Lecture : Lévitique 24/1 à 4

Cette question est posée à propos du chandelier du tabernacle qui symbolise l’Église de Jésus-Christ, son culte, son adoration, son service.

Nous ne pouvons qu’être interpellés par la triple mention de cet adverbe qui nous en dit long sur ce que Dieu attend de nous :

« Continuellement » !

Sans doute pouvons-nous faire le rapprochement avec l’entretien d’une autre flamme, celle de notre amour :

« Ce que j’ai contre toi, c’est que tu as abandonné ton premier amour. (Apocalypse 2/4) ».

Chez eux, la flamme s’est éteinte.

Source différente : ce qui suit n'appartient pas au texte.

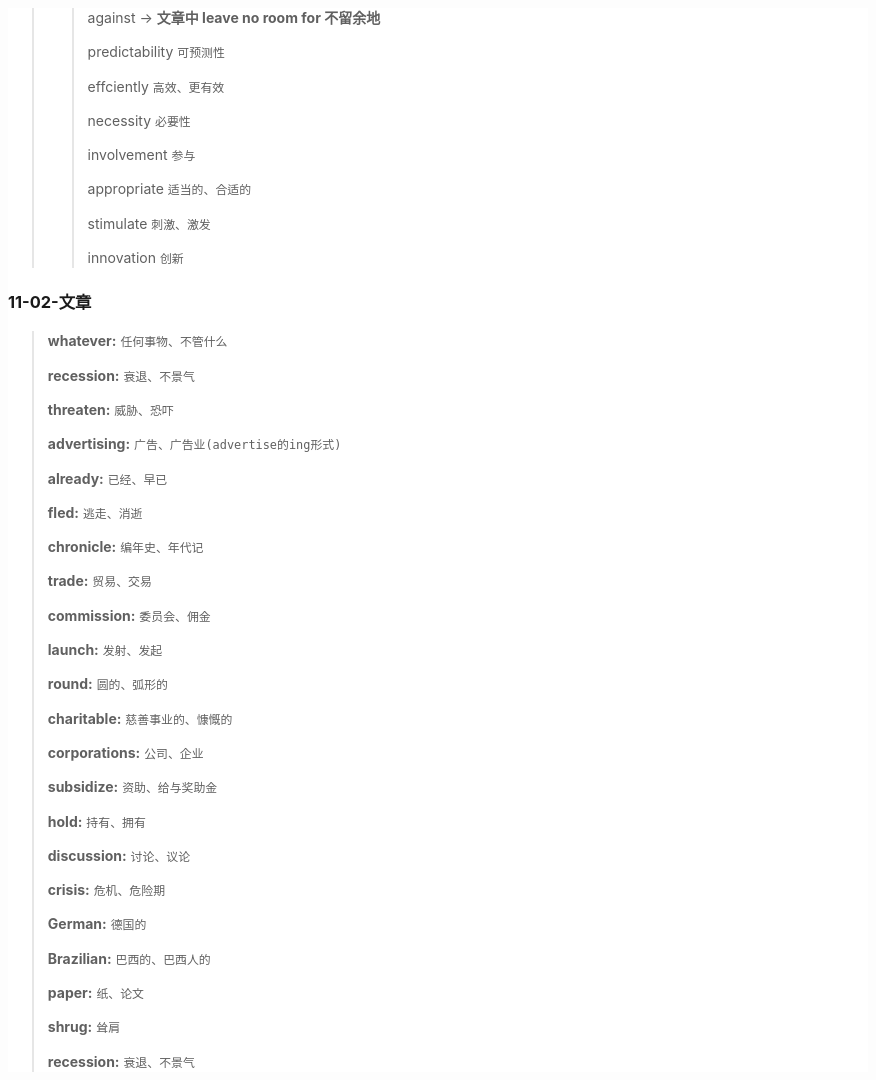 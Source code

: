 > > 
> > against → **文章中 leave no room for 不留余地**
> > 
> > predictability `可预测性`
> > 
> > effciently `高效、更有效`
> > 
> > necessity `必要性`
> > 
> > involvement `参与`
> > 
> > appropriate `适当的、合适的`
> > 
> > stimulate `刺激、激发`
> > 
> > innovation `创新`



### 11-02-文章

> **whatever:** `任何事物、不管什么`
> 
> **recession:** `衰退、不景气`
> 
> **threaten:** `威胁、恐吓`
> 
> **advertising:** `广告、广告业(advertise的ing形式)`
> 
> **already:** `已经、早已`
> 
> **fled:** `逃走、消逝`
> 
> **chronicle:** `编年史、年代记`
> 
> **trade:** `贸易、交易`
> 
> **commission:** `委员会、佣金`
> 
> **launch:** `发射、发起`
> 
> **round:** `圆的、弧形的`
> 
> **charitable:** `慈善事业的、慷慨的`
> 
> **corporations:** `公司、企业`
> 
> **subsidize:** `资助、给与奖助金`
> 
> **hold:** `持有、拥有`
> 
> **discussion:** `讨论、议论`
> 
> **crisis:** `危机、危险期`
> 
> **German:** `德国的`
> 
> **Brazilian:** `巴西的、巴西人的`
> 
> **paper:** `纸、论文`
> 
> **shrug:** `耸肩`
> 
> **recession:** `衰退、不景气`
>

Paul prenait le temps de prier pour que l’amour des croyants pour leur Seigneur et Sauveur augmente de plus en plus (Philippiens 1/9). Voilà une belle flamme à entretenir quotidiennement. Revenons à notre question de départ : « Brûle-t-il toujours ? »

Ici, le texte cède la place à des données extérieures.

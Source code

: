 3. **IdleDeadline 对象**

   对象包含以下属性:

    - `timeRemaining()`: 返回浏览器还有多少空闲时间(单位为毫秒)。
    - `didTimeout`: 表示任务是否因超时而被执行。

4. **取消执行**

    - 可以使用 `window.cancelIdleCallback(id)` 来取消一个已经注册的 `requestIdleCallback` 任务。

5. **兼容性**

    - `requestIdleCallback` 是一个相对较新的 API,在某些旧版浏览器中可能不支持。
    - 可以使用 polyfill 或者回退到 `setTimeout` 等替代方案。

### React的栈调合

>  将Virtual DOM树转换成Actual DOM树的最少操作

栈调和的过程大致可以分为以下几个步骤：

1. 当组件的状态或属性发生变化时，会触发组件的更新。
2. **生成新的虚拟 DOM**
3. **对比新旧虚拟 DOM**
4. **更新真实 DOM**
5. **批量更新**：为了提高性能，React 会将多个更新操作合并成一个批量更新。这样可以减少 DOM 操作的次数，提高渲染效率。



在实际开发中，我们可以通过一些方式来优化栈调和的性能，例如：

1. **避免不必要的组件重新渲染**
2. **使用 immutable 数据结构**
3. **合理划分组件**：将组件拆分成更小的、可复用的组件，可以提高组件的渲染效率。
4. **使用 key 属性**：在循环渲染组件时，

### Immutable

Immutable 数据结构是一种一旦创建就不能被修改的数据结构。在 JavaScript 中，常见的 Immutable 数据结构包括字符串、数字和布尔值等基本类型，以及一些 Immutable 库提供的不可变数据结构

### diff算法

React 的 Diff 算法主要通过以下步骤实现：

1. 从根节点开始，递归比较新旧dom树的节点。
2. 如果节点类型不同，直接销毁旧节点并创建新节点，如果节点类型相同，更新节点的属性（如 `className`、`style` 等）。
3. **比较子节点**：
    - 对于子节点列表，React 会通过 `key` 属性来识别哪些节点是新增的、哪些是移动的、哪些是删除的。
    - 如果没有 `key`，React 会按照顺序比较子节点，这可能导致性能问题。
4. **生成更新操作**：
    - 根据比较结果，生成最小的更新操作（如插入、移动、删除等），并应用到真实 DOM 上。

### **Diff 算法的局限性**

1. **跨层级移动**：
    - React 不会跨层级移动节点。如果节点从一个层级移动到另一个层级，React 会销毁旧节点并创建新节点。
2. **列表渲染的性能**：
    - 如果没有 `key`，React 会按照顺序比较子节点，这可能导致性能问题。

– Mais avec quelle huile ? La provenance est indiquée par Dieu lui-même, et il ne fallait rien y ajouter. Le chandelier, qu’est l’Église, ne pourra jamais brûler avec des adjonctions d’huile de ce monde (méthodes humaines) ! Il lui faut l’huile d’onction, la vie du Saint-Esprit en son sein.

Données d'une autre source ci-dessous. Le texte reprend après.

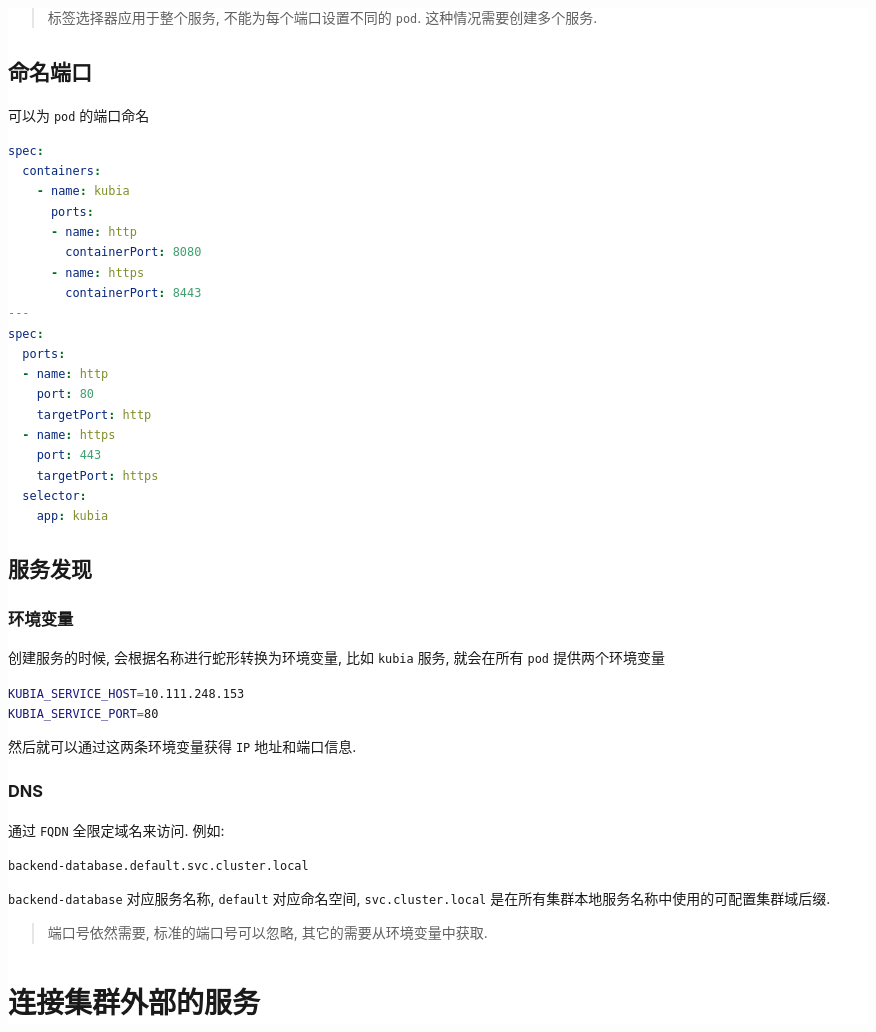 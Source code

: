 > 标签选择器应用于整个服务, 不能为每个端口设置不同的 `pod`. 这种情况需要创建多个服务.

## 命名端口

可以为 `pod` 的端口命名

```yaml
spec:
  containers:
    - name: kubia
      ports:
      - name: http
        containerPort: 8080
      - name: https
        containerPort: 8443
---
spec:
  ports:
  - name: http
    port: 80
    targetPort: http
  - name: https
    port: 443
    targetPort: https
  selector:
    app: kubia
```

## 服务发现

### 环境变量

创建服务的时候, 会根据名称进行蛇形转换为环境变量, 比如 `kubia` 服务, 就会在所有 `pod` 提供两个环境变量

```bash
KUBIA_SERVICE_HOST=10.111.248.153
KUBIA_SERVICE_PORT=80
```

然后就可以通过这两条环境变量获得 `IP` 地址和端口信息.

### DNS

通过 `FQDN` 全限定域名来访问. 例如:

```text
backend-database.default.svc.cluster.local
```

`backend-database` 对应服务名称, `default` 对应命名空间, `svc.cluster.local` 是在所有集群本地服务名称中使用的可配置集群域后缀.

> 端口号依然需要, 标准的端口号可以忽略, 其它的需要从环境变量中获取.

# 连接集群外部的服务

– Avec quel feu ? Le livre du Lévitique 10/1-7 nous apprend qu’il n’y a qu’un seul feu valable, celui qui vient de l’autel, symbole de la Croix. Le message de la Croix, la prédication de la Croix, la vie sous la Croix des croyants et des pasteurs, l’œuvre miraculeuse de la Croix en nous, au milieu de nous, le sang précieux de la Croix… Voilà le feu qui fera toujours brûler l’Église pour la cause de Jésus-Christ et le salut du plus grand nombre.